Keeping pictures out of the copy, restate each record word for word.
=== MATERIAL SUPPLIED ===
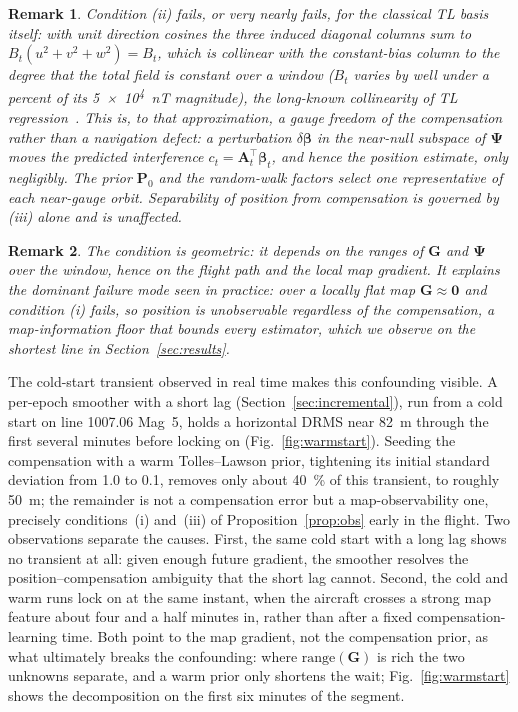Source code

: \documentclass{IEEEtaes}
\newtheorem{remark}{Remark}
\begin{document}
\begin{remark}\label{rem:gauge}
Condition (ii) fails, or very nearly fails, for the classical TL basis itself: with
unit direction cosines the three induced diagonal columns sum to
$B_t(u^2{+}v^2{+}w^2)=B_t$, which is collinear with the constant-bias column to the
degree that the total field is constant over a window ($B_t$ varies by well under a
percent of its \SI{5e4}{\nano\tesla} magnitude), the long-known collinearity of TL
regression~\cite{leliak1961,noriega2015}. This is, to that approximation, a gauge
freedom of the compensation rather than a navigation defect: a perturbation
$\delta\boldsymbol{\beta}$ in the near-null subspace of $\boldsymbol{\Psi}$ moves
the predicted interference $c_t=\mathbf{A}_t^{\top}\boldsymbol{\beta}_t$, and hence
the position estimate, only negligibly. The prior $\mathbf{P}_0$ and the
random-walk factors select one representative of each near-gauge orbit.
Separability of position from compensation is governed by (iii) alone and is
unaffected.
\end{remark}

\begin{remark}\label{rem:floor}
The condition is geometric: it depends on the ranges of $\mathbf{G}$ and
$\boldsymbol{\Psi}$ over the window, hence on the flight path and the local map
gradient. It explains the dominant failure mode seen in practice: over a locally
flat map $\mathbf{G}\!\approx\!\mathbf{0}$ and condition (i) fails, so position is
unobservable regardless of the compensation, a map-information floor that bounds
every estimator, which we observe on the shortest line in Section~\ref{sec:results}.
\end{remark}

The cold-start transient observed in real time makes this confounding visible. A
per-epoch smoother with a short lag (Section~\ref{sec:incremental}), run from a cold
start on line 1007.06 Mag~5, holds a horizontal DRMS near \SI{82}{\meter} through the
first several minutes before locking on (Fig.~\ref{fig:warmstart}). Seeding the
compensation with a warm Tolles--Lawson prior, tightening its initial standard
deviation from \num{1.0} to \num{0.1}, removes only about \SI{40}{\percent} of this transient, to
roughly \SI{50}{\meter}; the remainder is not a compensation error but a
map-observability one, precisely conditions~(i) and~(iii) of
Proposition~\ref{prop:obs} early in the flight. Two observations separate the causes.
First, the same cold start with a long lag shows no transient at all: given enough
future gradient, the smoother resolves the position--compensation ambiguity that the
short lag cannot. Second, the cold and warm runs lock on at the same instant, when the
aircraft crosses a strong map feature about four and a half minutes in, rather than
after a fixed compensation-learning time. Both point to the map gradient, not the
compensation prior, as what ultimately breaks the confounding: where
$\mathrm{range}(\mathbf{G})$ is rich the two unknowns separate, and a warm prior only
shortens the wait; Fig.~\ref{fig:warmstart} shows the decomposition on the first six
minutes of the segment.
\end{document}
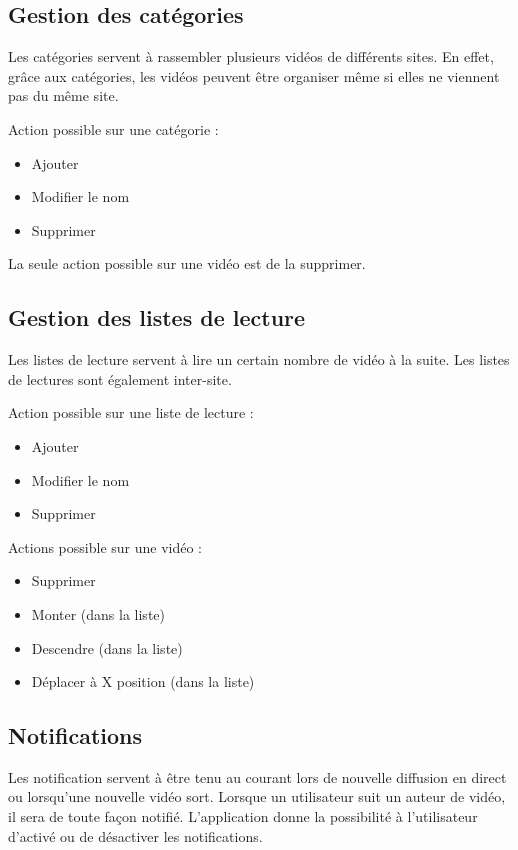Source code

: \documentclass[11pt]{report} %
\begin{document}
		\subsection{Gestion des catégories}
		Les catégories servent à rassembler plusieurs vidéos de différents sites. En effet, grâce aux catégories, les vidéos peuvent être organiser même si elles ne viennent pas du même site.
		
		Action possible sur une catégorie :
		\begin{itemize}
			\item Ajouter
			\item Modifier le nom
			\item Supprimer
		\end{itemize}
		
		La seule action possible sur une vidéo est de la supprimer.
		
		\subsection{Gestion des listes de lecture}
		Les listes de lecture servent à lire un certain nombre de vidéo à la suite. Les listes de lectures sont également inter-site.
		
		Action possible sur une liste de lecture :
		\begin{itemize}
			\item Ajouter
			\item Modifier le nom
			\item Supprimer
		\end{itemize}
		
		Actions possible sur une vidéo :
		\begin{itemize}
			\item Supprimer
			\item Monter (dans la liste)
			\item Descendre (dans la liste)
			\item Déplacer à X position (dans la liste)
		\end{itemize}
		
		\subsection{Notifications}
		Les notification servent à être tenu au courant lors de nouvelle diffusion en direct ou lorsqu'une nouvelle vidéo sort.
		Lorsque un utilisateur suit un auteur de vidéo, il sera de toute façon notifié.
		L'application donne la possibilité à l'utilisateur d'activé ou de désactiver les notifications.
		
\end{document}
===
▶ [EXERCISE ANSWER]
Source code

: \documentclass{IEEEtaes}
\newtheorem{remark}{Remark}
\begin{document}
\begin{remark}\label{rem:gauge}
Condition (ii) fails, or very nearly fails, for the classical TL basis itself: with
unit direction cosines the three induced diagonal columns sum to
$B_t(u^2{+}v^2{+}w^2)=B_t$, which is collinear with the constant-bias column to the
degree that the total field is constant over a window ($B_t$ varies by well under a
percent of its \SI{5e4}{\nano\tesla} magnitude), the long-known collinearity of TL
regression~\cite{leliak1961,noriega2015}. This is, to that approximation, a gauge
freedom of the compensation rather than a navigation defect: a perturbation
$\delta\boldsymbol{\beta}$ in the near-null subspace of $\boldsymbol{\Psi}$ moves
the predicted interference $c_t=\mathbf{A}_t^{\top}\boldsymbol{\beta}_t$, and hence
the position estimate, only negligibly. The prior $\mathbf{P}_0$ and the
random-walk factors select one representative of each near-gauge orbit.
Separability of position from compensation is governed by (iii) alone and is
unaffected.
\end{remark}

\begin{remark}\label{rem:floor}
The condition is geometric: it depends on the ranges of $\mathbf{G}$ and
$\boldsymbol{\Psi}$ over the window, hence on the flight path and the local map
gradient. It explains the dominant failure mode seen in practice: over a locally
flat map $\mathbf{G}\!\approx\!\mathbf{0}$ and condition (i) fails, so position is
unobservable regardless of the compensation, a map-information floor that bounds
every estimator, which we observe on the shortest line in Section~\ref{sec:results}.
\end{remark}

The cold-start transient observed in real time makes this confounding visible. A
per-epoch smoother with a short lag (Section~\ref{sec:incremental}), run from a cold
start on line 1007.06 Mag~5, holds a horizontal DRMS near \SI{82}{\meter} through the
first several minutes before locking on (Fig.~\ref{fig:warmstart}). Seeding the
compensation with a warm Tolles--Lawson prior, tightening its initial standard
deviation from \num{1.0} to \num{0.1}, removes only about \SI{40}{\percent} of this transient, to
roughly \SI{50}{\meter}; the remainder is not a compensation error but a
map-observability one, precisely conditions~(i) and~(iii) of
Proposition~\ref{prop:obs} early in the flight. Two observations separate the causes.
First, the same cold start with a long lag shows no transient at all: given enough
future gradient, the smoother resolves the position--compensation ambiguity that the
short lag cannot. Second, the cold and warm runs lock on at the same instant, when the
aircraft crosses a strong map feature about four and a half minutes in, rather than
after a fixed compensation-learning time. Both point to the map gradient, not the
compensation prior, as what ultimately breaks the confounding: where
$\mathrm{range}(\mathbf{G})$ is rich the two unknowns separate, and a warm prior only
shortens the wait; Fig.~\ref{fig:warmstart} shows the decomposition on the first six
minutes of the segment.
\end{document}
Source code

: \documentclass[11pt]{report} %
\begin{document}
		\subsection{Gestion des catégories}
		Les catégories servent à rassembler plusieurs vidéos de différents sites. En effet, grâce aux catégories, les vidéos peuvent être organiser même si elles ne viennent pas du même site.
		
		Action possible sur une catégorie :
		\begin{itemize}
			\item Ajouter
			\item Modifier le nom
			\item Supprimer
		\end{itemize}
		
		La seule action possible sur une vidéo est de la supprimer.
		
		\subsection{Gestion des listes de lecture}
		Les listes de lecture servent à lire un certain nombre de vidéo à la suite. Les listes de lectures sont également inter-site.
		
		Action possible sur une liste de lecture :
		\begin{itemize}
			\item Ajouter
			\item Modifier le nom
			\item Supprimer
		\end{itemize}
		
		Actions possible sur une vidéo :
		\begin{itemize}
			\item Supprimer
			\item Monter (dans la liste)
			\item Descendre (dans la liste)
			\item Déplacer à X position (dans la liste)
		\end{itemize}
		
		\subsection{Notifications}
		Les notification servent à être tenu au courant lors de nouvelle diffusion en direct ou lorsqu'une nouvelle vidéo sort.
		Lorsque un utilisateur suit un auteur de vidéo, il sera de toute façon notifié.
		L'application donne la possibilité à l'utilisateur d'activé ou de désactiver les notifications.
		
\end{document}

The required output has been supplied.